I don't even remember what a 65ºF dewpoint feels like. If the operational GFS and NAM verify, then I will likely get a taste on Monday. What we have is massive return flow ahead of a nice upper level system on its way across the continent. The GFS is still slightly more progressive with this feature and as it has been *too* progressive with this type of feature all year, I'll lend my confidence in the NAM's solution.
On Monday evening, a quasi-stationary front will stretch from Wyoming along the Nebraska-Kansas border and become a warm front bulging northward into Iowa. The dryline looks to intersect the QSF in north central Kansas. With backing winds at the surface along the QSF, the dryline should be drawn westward immediately along the boundary. However, just south, the dry southwesterlies look to cause a nice bulge along the line. This is an area that will have to be monitored.

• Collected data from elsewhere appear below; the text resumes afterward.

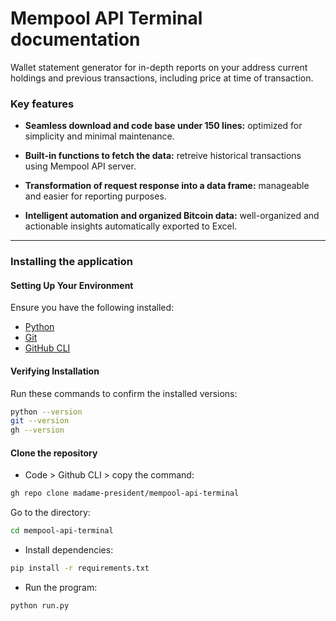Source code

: # Mempool API Terminal documentation
Wallet statement generator for in-depth reports on your address current holdings and previous transactions, including price at time of transaction.

### Key features
- **Seamless download and code base under 150 lines:** optimized for simplicity and minimal maintenance.

- **Built-in functions to fetch the data:** retreive historical transactions using Mempool API server.

- **Transformation of request response into a data frame:** manageable and easier for reporting purposes.

- **Intelligent automation and organized Bitcoin data:** well-organized and actionable insights automatically exported to Excel.

---

### Installing the application

#### Setting Up Your Environment  
Ensure you have the following installed:  
- [Python](https://www.python.org/downloads/)  
- [Git](https://git-scm.com/downloads)  
- [GitHub CLI](https://cli.github.com/)  

#### Verifying Installation  
Run these commands to confirm the installed versions:  
```bash
python --version
git --version
gh --version
```

#### Clone the repository

- Code > Github CLI > copy the command:

```bash
gh repo clone madame-president/mempool-api-terminal
```
Go to the directory:

```bash
cd mempool-api-terminal
```

- Install dependencies:

```bash
pip install -r requirements.txt
```

- Run the program:

```bash
python run.py
```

The wind shear is best in this area. However, the models are outputting QPF further south along the dryline into south central Kansas and possibly into northern Oklahoma. The wind shear is still good but less ideal than that of the northern stretches. However, the amount of instability is more than enough to get an atomic tower to blow up.
Inhibition could be an issue though both models are lessening inhibition along the dryline where enhanced moisture convergence will limit the inhibition. Unfortunately, any storm that forms along the dryline will not have a long lifespan. Though storm motion will be rather slow, movement into the heavily inhibited deeper warm sector will likely kill off the updrafts. Also, models suggest there may be some high clouds in the jet further north, possibly over the DL/QSF intercept which could lessen surface heating in this area, keeping it more inhibited.
In the upper levels, the main energy will still be back to the west. However, with its approach, a weak general lift will be in the cards. Weak vertical velocities will still aid in initiating convection.
Further east, along the warm front, there exists an area for significant severe. Due to increased distance to that target, I have not been focusing on it and will not in this forecast. I prefer the dryline play...
Isolated dryline supercells can be very photogenic and it is certainly where I would prefer to be. Multi-parameter analysis points me to two targets, one being Hays, Kansas and the second being Coldwater, Kansas. Perhaps some place in between would be ideal since these two points aren't too far apart. Since I'm not driving, I might not have a choice but if it were up to me, based on the parameters I have seen today, I would be in Kinsley, Kansas, waiting for initiation.
I don't believe by Monday evening we will have a full cut off surface cyclone yet. At the DL/QSF intercept there will be some cyclonic action, but until the left front quadrant of the jet rolls over and really amps up vorticity, we will still be looking at that boundary intersection. Later that night and into the morning, the surface low should begin to get rolling and eventually start dragging cooler air from the north down along the high plains. The Pacific front with this system never really looks to make it through the Rockies, so the eventual cold front, which should really materialize in early to mid Tuesday will be polar in origin. For a while, Tuesday looked like a decent day, but the cold front should sweep down and overrun the dryline Tuesday afternoon, so any convection would be squally, similarly to what we saw on Friday (April 2nd). So, Tuesday looks like a dud to me. So much for all the discussion about all of the other models painting Tuesday as "the day".
Anyway, I will try and update this tomorrow night but if an early wakeup call is in order, I might be heading to bed early after cooking up a ham for dinner tomorrow! ... in which case, this may be the last you hear from me until we're on the road on Monday. If that is the case, I will try and post periodic updates on Facebook. I won't be on Spotter Network, but Tony (Laubach) or Scott (Hammell) may be and we'll all be together. In fact, Scott may be streaming live over at chasertv.com. So, if you'd like to chasestalk, there will be plenty of opportunity!
PS: Super glad SPC is only giving my target area a "see text". Hopefully the SPC chasers will all be in Missouri or Iowa! Keep that beautiful Kansas blacktop free of detritus!